The admonition was understandable. Europe's debt crisis wasn't built in a week and it certainly won't be cured in a week. There are too many moving parts and too many political opinions for that to happen; nonetheless, the fallout yesterday made it apparent that the market's faith in European leadership has once again been shaken.
While there is still hope Europe will do the right thing, the lesson of yesterday was that nothing can be taken for granted as a done deal in the eurozone until Germany, first, says it is a done deal and all other relevant parties concur with that view.
The market's confidence was not restored overnight either. A Moody's warning that it could put a negative outlook on France's Aaa credit rating in the next several months, weaker-than-expected Q3 GDP growth in China (9.1%), and a disappointing investor sentiment survey in Germany all weighed on foreign averages.
IBM's (IBM) inability to "wow" investors with its latest earnings results (which were good, just not great for a stock that has gained about 20% in the last two months) also put a damper on things.
The earnings reports this morning haven't moved the needle much either, perhaps because there is a lot to sort through to get a good read on where things stand. That is especially true in the case of Goldman Sachs (GS) and Bank of America (BAC).

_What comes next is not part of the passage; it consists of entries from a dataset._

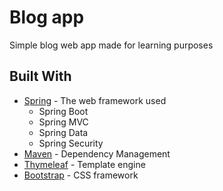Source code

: # Blog app

Simple blog web app made for learning purposes

## Built With

* [Spring](https://spring.io/) - The web framework used
  * Spring Boot
  * Spring MVC
  * Spring Data
  * Spring Security
* [Maven](https://maven.apache.org/) - Dependency Management
* [Thymeleaf](https://www.thymeleaf.org/) - Template engine
* [Bootstrap](https://getbootstrap.com/) - CSS framework
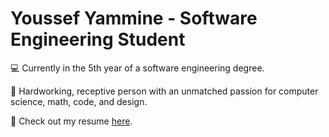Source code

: # Youssef Yammine - Software Engineering Student

&#x1F4BB;
Currently in the 5th year of a software engineering degree.

&#x1F464;
Hardworking, receptive person with an unmatched passion for computer science, math, code, and design.

&#x1F4C4;
Check out my resume <a href="https://lebenebou.github.io/Resume/YoussefYammine.pdf" target="_blank">here</a>.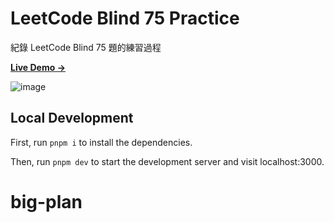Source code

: # LeetCode Blind 75 Practice

紀錄 LeetCode Blind 75 題的練習過程

[**Live Demo →**](https://leetcode-practice.vercel.app/)

![image](/images/index/01.png)

## Local Development

First, run `pnpm i` to install the dependencies.

Then, run `pnpm dev` to start the development server and visit localhost:3000.
# big-plan
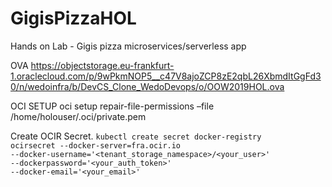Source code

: # GigisPizzaHOL
Hands on Lab - Gigis pizza microservices/serverless app

OVA https://objectstorage.eu-frankfurt-1.oraclecloud.com/p/9wPkmNOP5__c47V8ajoZCP8zE2qbL26XbmdItGgFd30/n/wedoinfra/b/DevCS_Clone_WedoDevops/o/OOW2019HOL.ova

OCI SETUP
oci setup repair-file-permissions –file /home/holouser/.oci/private.pem

Create OCIR Secret.
<code>kubectl create secret docker-registry ocirsecret --docker-server=fra.ocir.io --docker-username='<tenant_storage_namespace>/<your_user>' --dockerpassword='<your_auth_token>' --docker-email='<your_email>'</code>
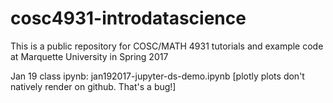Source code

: # cosc4931-introdatascience
This is a public repository for COSC/MATH 4931 tutorials and example code at Marquette University in Spring 2017 

Jan 19 class ipynb: jan192017-jupyter-ds-demo.ipynb [plotly plots don't natively render on github. That's a bug!]

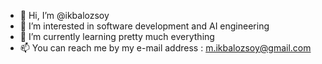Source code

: - 👋 Hi, I’m @ikbalozsoy
- 👀 I’m interested in software development and AI engineering
- 🌱 I’m currently learning pretty much everything
- 📫 You can reach me by my e-mail address : m.ikbalozsoy@gmail.com 

<!---
ikbalozsoy/ikbalozsoy is a ✨ special ✨ repository because its `README.md` (this file) appears on your GitHub profile.
You can click the Preview link to take a look at your changes.
--->
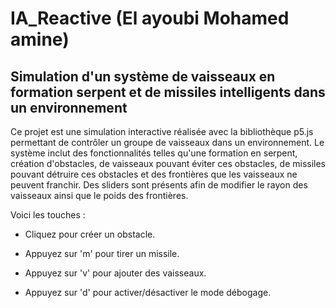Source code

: # IA_Reactive (El ayoubi Mohamed amine)
## Simulation d'un système de vaisseaux en formation serpent et de missiles intelligents dans un environnement


Ce projet est une simulation interactive réalisée avec la bibliothèque p5.js permettant de contrôler un groupe de vaisseaux dans un environnement. Le système inclut des fonctionnalités telles qu'une formation en serpent, création d'obstacles, de vaisseaux pouvant éviter ces obstacles, de missiles pouvant détruire ces obstacles et des frontières que les vaisseaux ne peuvent franchir. Des sliders sont présents afin de modifier le rayon des vaisseaux ainsi que le poids des frontières.

Voici les touches : 
* Cliquez pour créer un obstacle.

* Appuyez sur 'm' pour tirer un missile.

* Appuyez sur 'v' pour ajouter des vaisseaux.

* Appuyez sur 'd' pour activer/désactiver le mode débogage.
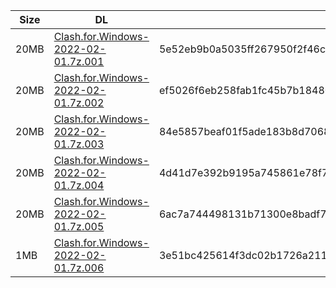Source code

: |    Size   |     DL  | sha512sum |
|  ---  |  ---  |  ---  |
| 20MB | [Clash.for.Windows-2022-02-01.7z.001](https://cdn.jsdelivr.net/gh/appleians/cfw_m1@main/Clash.for.Windows-2022-02-01.7z.001) | 5e52eb9b0a5035ff267950f2f46c5e4ddf14db5ae84f2e720c6f59c18823c044527d9b204dc3e654bdab042b7f074efa32b1209db7cbfb6f1ed943a3cfbadaa0 |
| 20MB | [Clash.for.Windows-2022-02-01.7z.002](https://cdn.jsdelivr.net/gh/appleians/cfw_m1@main/Clash.for.Windows-2022-02-01.7z.002) | ef5026f6eb258fab1fc45b7b18480bb2290f6053810f33b833e93bf6b62116b7d80d209f6b16438f4df77cdd0769cef7c7321d77a0d8b21f81f625fa0165d7a2 |
| 20MB | [Clash.for.Windows-2022-02-01.7z.003](https://cdn.jsdelivr.net/gh/appleians/cfw_m1@main/Clash.for.Windows-2022-02-01.7z.003) | 84e5857beaf01f5ade183b8d7068baf8fa0b57f7a8948a07b0ed300560098fcd8f71e0feaa247532ee17a3929e468e3a647c1f7fb8dd058da29d37ceb363e28c |
| 20MB | [Clash.for.Windows-2022-02-01.7z.004](https://cdn.jsdelivr.net/gh/appleians/cfw_m1@main/Clash.for.Windows-2022-02-01.7z.004) | 4d41d7e392b9195a745861e78f7409165615d40c69c10fb2f97436da16a26efc53a9ba12aed030136db12f06a8d668100710d72089a3640c51ef324eca14ba18 |
| 20MB | [Clash.for.Windows-2022-02-01.7z.005](https://cdn.jsdelivr.net/gh/appleians/cfw_m1@main/Clash.for.Windows-2022-02-01.7z.005) | 6ac7a744498131b71300e8badf74c0395a8df3089640092432a92692e694f1cfea6394c9b0601b96e39bbfcb11c24b4e85a7ebf3afc698ed00948f10a884a11b |
| 1MB | [Clash.for.Windows-2022-02-01.7z.006](https://cdn.jsdelivr.net/gh/appleians/cfw_m1@main/Clash.for.Windows-2022-02-01.7z.006) | 3e51bc425614f3dc02b1726a211918355fe6d7bf19256fddc99fc56970766a604420e5604d44f76427f520ab7eb73fd51c970812a875f9961c5e81cdeda81508 |
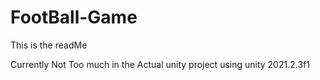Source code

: # FootBall-Game
This is the readMe 

Currently Not Too much in the Actual unity project 
using unity 2021.2.3f1
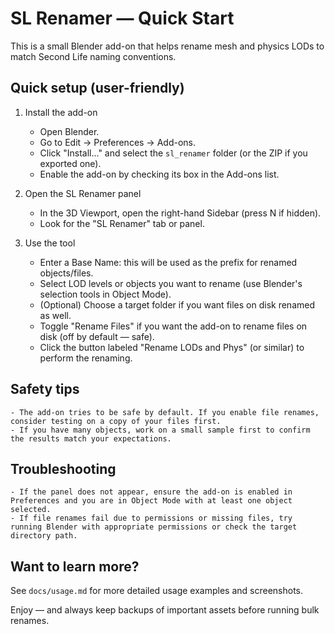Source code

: SL Renamer — Quick Start
=========================

This is a small Blender add-on that helps rename mesh and physics LODs to match Second Life naming conventions.

Quick setup (user-friendly)
---------------------------

1. Install the add-on

    - Open Blender.
    - Go to Edit → Preferences → Add-ons.
    - Click "Install..." and select the `sl_renamer` folder (or the ZIP if you exported one).
    - Enable the add-on by checking its box in the Add-ons list.

2. Open the SL Renamer panel

    - In the 3D Viewport, open the right-hand Sidebar (press N if hidden).
    - Look for the "SL Renamer" tab or panel.

3. Use the tool

    - Enter a Base Name: this will be used as the prefix for renamed objects/files.
    - Select LOD levels or objects you want to rename (use Blender's selection tools in Object Mode).
    - (Optional) Choose a target folder if you want files on disk renamed as well.
    - Toggle "Rename Files" if you want the add-on to rename files on disk (off by default — safe).
    - Click the button labeled "Rename LODs and Phys" (or similar) to perform the renaming.

Safety tips
-----------

    - The add-on tries to be safe by default. If you enable file renames, consider testing on a copy of your files first.
    - If you have many objects, work on a small sample first to confirm the results match your expectations.

Troubleshooting
---------------

    - If the panel does not appear, ensure the add-on is enabled in Preferences and you are in Object Mode with at least one object selected.
    - If file renames fail due to permissions or missing files, try running Blender with appropriate permissions or check the target directory path.

Want to learn more?
-------------------

See `docs/usage.md` for more detailed usage examples and screenshots.

Enjoy — and always keep backups of important assets before running bulk renames.
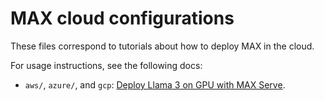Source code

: # MAX cloud configurations

These files correspond to tutorials about how to deploy MAX in the cloud.

For usage instructions, see the following docs:

- `aws/`, `azure/`, and `gcp`: [Deploy Llama 3 on GPU with MAX
Serve](https://docs.modular.com/max/tutorials/max-serve-local-to-cloud).
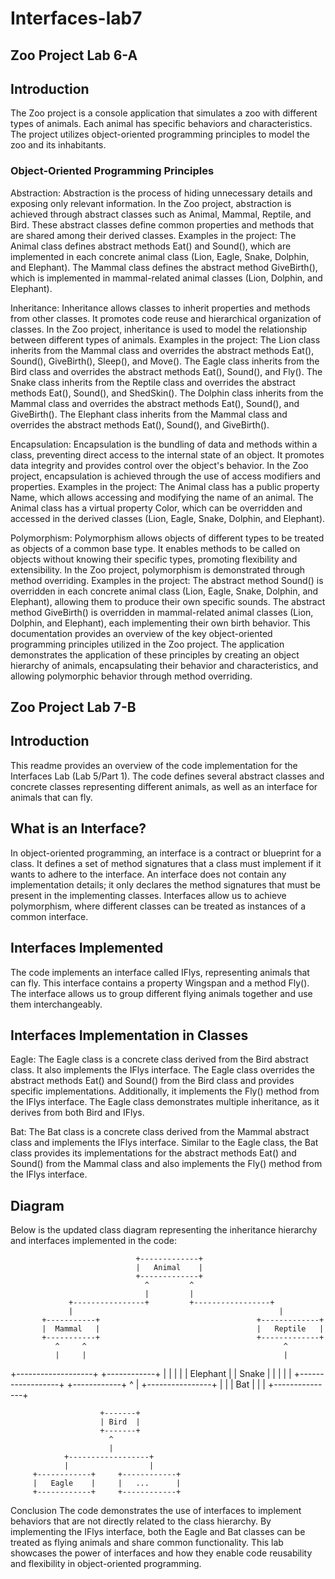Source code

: # Interfaces-lab7


## Zoo Project Lab 6-A


## Introduction
The Zoo project is a console application that simulates a zoo with different types of animals. Each animal has specific behaviors and characteristics. The project utilizes object-oriented programming principles to model the zoo and its inhabitants.


### Object-Oriented Programming Principles

Abstraction: Abstraction is the process of hiding unnecessary details and exposing only relevant information. In the Zoo project, abstraction is achieved through abstract classes such as Animal, Mammal, Reptile, and Bird. These abstract classes define common properties and methods that are shared among their derived classes.
Examples in the project:
The Animal class defines abstract methods Eat() and Sound(), which are implemented in each concrete animal class (Lion, Eagle, Snake, Dolphin, and Elephant).
The Mammal class defines the abstract method GiveBirth(), which is implemented in mammal-related animal classes (Lion, Dolphin, and Elephant).

Inheritance: Inheritance allows classes to inherit properties and methods from other classes. It promotes code reuse and hierarchical organization of classes. In the Zoo project, inheritance is used to model the relationship between different types of animals.
Examples in the project:
The Lion class inherits from the Mammal class and overrides the abstract methods Eat(), Sound(), GiveBirth(), Sleep(), and Move().
The Eagle class inherits from the Bird class and overrides the abstract methods Eat(), Sound(), and Fly().
The Snake class inherits from the Reptile class and overrides the abstract methods Eat(), Sound(), and ShedSkin().
The Dolphin class inherits from the Mammal class and overrides the abstract methods Eat(), Sound(), and GiveBirth().
The Elephant class inherits from the Mammal class and overrides the abstract methods Eat(), Sound(), and GiveBirth().

Encapsulation: Encapsulation is the bundling of data and methods within a class, preventing direct access to the internal state of an object. It promotes data integrity and provides control over the object's behavior. In the Zoo project, encapsulation is achieved through the use of access modifiers and properties.
Examples in the project:
The Animal class has a public property Name, which allows accessing and modifying the name of an animal.
The Animal class has a virtual property Color, which can be overridden and accessed in the derived classes (Lion, Eagle, Snake, Dolphin, and Elephant).

Polymorphism: Polymorphism allows objects of different types to be treated as objects of a common base type. It enables methods to be called on objects without knowing their specific types, promoting flexibility and extensibility. In the Zoo project, polymorphism is demonstrated through method overriding.
Examples in the project:
The abstract method Sound() is overridden in each concrete animal class (Lion, Eagle, Snake, Dolphin, and Elephant), allowing them to produce their own specific sounds.
The abstract method GiveBirth() is overridden in mammal-related animal classes (Lion, Dolphin, and Elephant), each implementing their own birth behavior.
This documentation provides an overview of the key object-oriented programming principles utilized in the Zoo project. The application demonstrates the application of these principles by creating an object hierarchy of animals, encapsulating their behavior and characteristics, and allowing polymorphic behavior through method overriding.

## Zoo Project Lab 7-B

## Introduction
This readme provides an overview of the code implementation for the Interfaces Lab (Lab 5/Part 1). The code defines several abstract classes and concrete classes representing different animals, as well as an interface for animals that can fly.

## What is an Interface?
In object-oriented programming, an interface is a contract or blueprint for a class. It defines a set of method signatures that a class must implement if it wants to adhere to the interface. An interface does not contain any implementation details; it only declares the method signatures that must be present in the implementing classes. Interfaces allow us to achieve polymorphism, where different classes can be treated as instances of a common interface.

## Interfaces Implemented
The code implements an interface called IFlys, representing animals that can fly. This interface contains a property Wingspan and a method Fly(). The interface allows us to group different flying animals together and use them interchangeably.

## Interfaces Implementation in Classes
Eagle: The Eagle class is a concrete class derived from the Bird abstract class. It also implements the IFlys interface. The Eagle class overrides the abstract methods Eat() and Sound() from the Bird class and provides specific implementations. Additionally, it implements the Fly() method from the IFlys interface. The Eagle class demonstrates multiple inheritance, as it derives from both Bird and IFlys.

Bat: The Bat class is a concrete class derived from the Mammal abstract class and implements the IFlys interface. Similar to the Eagle class, the Bat class provides its implementations for the abstract methods Eat() and Sound() from the Mammal class and also implements the Fly() method from the IFlys interface.

## Diagram
Below is the updated class diagram representing the inheritance hierarchy and interfaces implemented in the code:



                                +-------------+
                                |   Animal    |
                                +-------------+
                                  ^         ^
                                  |         |
                 +----------------+         +-----------------+
                 |                                              |
           +-----------+                                   +-------------+
           |  Mammal   |                                   |   Reptile   |
           +-----------+                                   +-------------+
              ^     ^                                            ^
              |     |                                            |
+-------------------+                                    +------------+
|                  |                                    |           |
|    Elephant      |                                    |    Snake  |
|                  |                                    |           |
+------------------+                                    +------------+
              ^
              |
+----------------+
|               |
|    Bat        |
|               |
+---------------+

                        +-------+
                        | Bird  |
                        +-------+
                          ^
                          |
                +------------------+
                |                  |
         +------------+     +------------+
         |   Eagle    |     |   ...      |
         +------------+     +------------+
Conclusion
The code demonstrates the use of interfaces to implement behaviors that are not directly related to the class hierarchy. By implementing the IFlys interface, both the Eagle and Bat classes can be treated as flying animals and share common functionality. This lab showcases the power of interfaces and how they enable code reusability and flexibility in object-oriented programming.

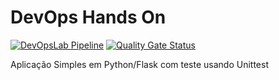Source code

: # DevOps Hands On

[![DevOpsLab Pipeline](https://github.com/jmmestre/devopslab/actions/workflows/pipeline.yml/badge.svg)](https://github.com/jmmestre/devopslab/actions/workflows/pipeline.yml)
[![Quality Gate Status](https://sonarcloud.io/api/project_badges/measure?project=jmmestre_devopslab&metric=alert_status)](https://sonarcloud.io/summary/new_code?id=jmmestre_devopslab)

Aplicação Simples em Python/Flask com teste usando Unittest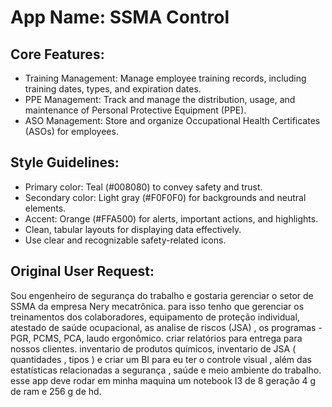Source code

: # **App Name**: SSMA Control

## Core Features:

- Training Management: Manage employee training records, including training dates, types, and expiration dates.
- PPE Management: Track and manage the distribution, usage, and maintenance of Personal Protective Equipment (PPE).
- ASO Management: Store and organize Occupational Health Certificates (ASOs) for employees.

## Style Guidelines:

- Primary color: Teal (#008080) to convey safety and trust.
- Secondary color: Light gray (#F0F0F0) for backgrounds and neutral elements.
- Accent: Orange (#FFA500) for alerts, important actions, and highlights.
- Clean, tabular layouts for displaying data effectively.
- Use clear and recognizable safety-related icons.

## Original User Request:
Sou engenheiro de segurança do trabalho e gostaria gerenciar o setor de SSMA da empresa Nery mecatrônica. para isso tenho que gerenciar os treinamentos dos colaboradores, equipamento de proteção individual, atestado de saúde ocupacional, as analise de riscos (JSA) , os programas - PGR, PCMS, PCA, laudo ergonômico. criar relatórios para entrega para nossos clientes. inventario de produtos químicos, inventario de JSA ( quantidades , tipos ) e criar um BI para eu ter o controle visual , além das estatísticas relacionadas a segurança , saúde e meio ambiente do trabalho. esse app deve rodar em minha maquina um notebook I3 de 8 geração 4 g de ram e 256 g de hd.
  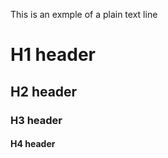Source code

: This is an exmple of a plain text line

# H1 header

## H2 header

### H3 header

#### H4 header



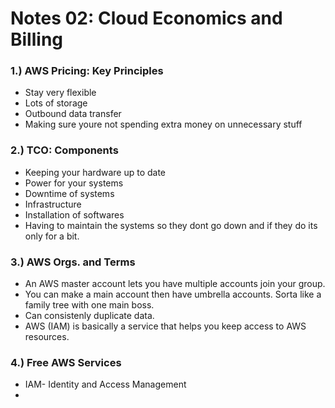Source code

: # Notes 02: Cloud Economics and Billing

### 1.) AWS Pricing: Key Principles
* Stay very flexible 
* Lots of storage
* Outbound data transfer
* Making sure youre not spending extra money on unnecessary stuff

### 2.) TCO: Components
* Keeping your hardware up to date
* Power for your systems
* Downtime of systems
* Infrastructure 
* Installation of softwares
* Having to maintain the systems so they dont go down and if they do its only for a bit.
### 3.) AWS Orgs. and Terms
* An AWS master account lets you have multiple accounts join your group.
* You can make a main account then have umbrella accounts. Sorta like a family tree with one main boss.
* Can consistenly duplicate data.
* AWS (IAM) is basically a service that helps you keep access to AWS resources.

### 4.) Free AWS Services
* IAM- Identity and Access Management
* 


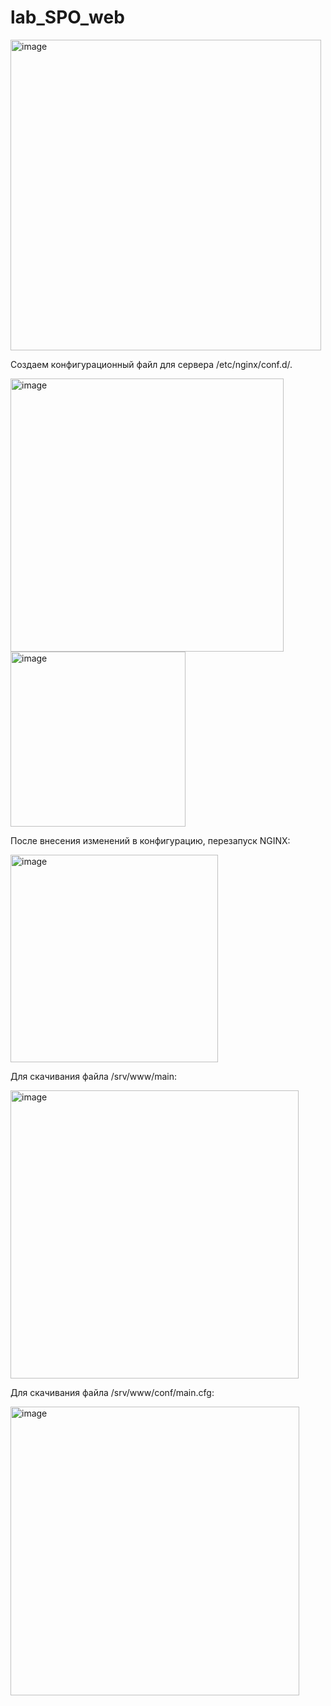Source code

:# lab_SPO_web


<img width="497" alt="image" src="https://github.com/Krutov12/lab_SPO_web/assets/77206997/1f9cf210-2a7a-4a15-89d3-8234e931aa41">

Создаем конфигурационный файл для  сервера /etc/nginx/conf.d/.

<img width="437" alt="image" src="https://github.com/Krutov12/lab_SPO_web/assets/77206997/bbfd2f3b-0c1b-49ba-9f34-756b620de56a">

<img width="280" alt="image" src="https://github.com/Krutov12/lab_SPO_web/assets/77206997/49793e44-dcb7-4e75-b4ee-d934227a7931">

После внесения изменений в конфигурацию, перезапуск NGINX:

<img width="332" alt="image" src="https://github.com/Krutov12/lab_SPO_web/assets/77206997/bc8a6736-dcd0-43ec-b890-b08cfdb9e1bb">

Для скачивания файла /srv/www/main:

<img width="461" alt="image" src="https://github.com/Krutov12/lab_SPO_web/assets/77206997/d8bbfc33-a960-414b-8f5d-2ab77622880c">

Для скачивания файла /srv/www/conf/main.cfg:

<img width="462" alt="image" src="https://github.com/Krutov12/lab_SPO_web/assets/77206997/308f2a83-19db-4c50-be36-f12ec71abd10">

The former company reported a loss of $0.84 per share and missed the Capital IQ consensus estimate by $0.68, yet its stock is trading modestly higher in pre-market action (the results were bad, but with the stock down 28% since the end of July, that appears to have been expected).
Bank of America reported a profit of $0.56 per share that was driven by a number of special items that has made it difficult to determine the comparability to the Capital IQ consensus estimate of $0.22. Still, it is trading modestly higher in pre-market action, too.
Coca-Cola (KO), Johnson & Johnson (JNJ), UnitedHealth (UNH), EMC Corp. (EMC) and Parker Hannifin (PH) all topped the Capital IQ consensus earnings estimate with their reports, which has offered a measure of support for the broader market.
Separately, the September PPI report created a headline shocker as it showed a 0.8% increase in producer prices (Briefing.com consensus +0.2%). That headline shock soon wore off, though, on the realization that a spike in energy costs, which had more to do with the timing of when the BLS conducted its survey than anything else, accounted for the bulk of the increase.
Excluding food and energy, core prices rose 0.2% (Briefing.com consensus +0.1%). One-third of that advance was attributed to prices for light motor trucks, which jumped 0.6%.
With a lot of information to digest this morning on various fronts, the S&P futures are little changed at the moment and the cash market is on track for a slightly lower open. As a reminder, Fed Chairman Bernanke will be giving a speech at 1:15 p.m. ET at the Boston Fed conference that deals with the long-term effects of the Great Recession. As always, the market will be listineing intently to his remarks.